Transferring hydrologic data across continents -- leveraging US data to
improve hydrologic prediction in other countries
Abstract
There is a drastic geographic imbalance in available global streamflow
gauge and catchment property data, with additional large variations in
data characteristics, so that models calibrated in one region cannot
normally be migrated to another. Currently in these regions,
non-transferable machine learning models are habitually trained over
small local datasets. Here we show that transfer learning (TL), in the
sense of weights initialization and weights freezing, allows long
short-term memory (LSTM) streamflow models that were trained over the
Conterminous United States (CONUS, the source dataset) to be transferred
to catchments on other continents (the target regions), without the need
for extensive catchment attributes.
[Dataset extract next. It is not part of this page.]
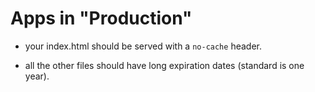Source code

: # Apps in "Production"

- your index.html should be served with a `no-cache` header. 

- all the other files should have long expiration dates (standard is one year).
We demonstrate this possibility for
regions where data are dense (664 basins in the UK), moderately dense
(49 basins in central Chile), and where data are scarce and only
globally-available attributes are available (5 basins in China). In both
China and Chile, the TL models significantly elevated model performance
compared to locally-trained models. The benefits of TL increased with
the amount of available data in the source dataset, but even 50-100
basins from the CONUS dataset provided significant value for TL. The
benefits of TL were greater than pre-training LSTM using the outputs
from an uncalibrated hydrologic model. These results suggest hydrologic
data around the world have commonalities which could be leveraged by
deep learning, and significant synergies can be had with a simple
modification of the currently predominant workflows, greatly expanding
the reach of existing big data. Finally, this work diversified existing
global streamflow benchmarks.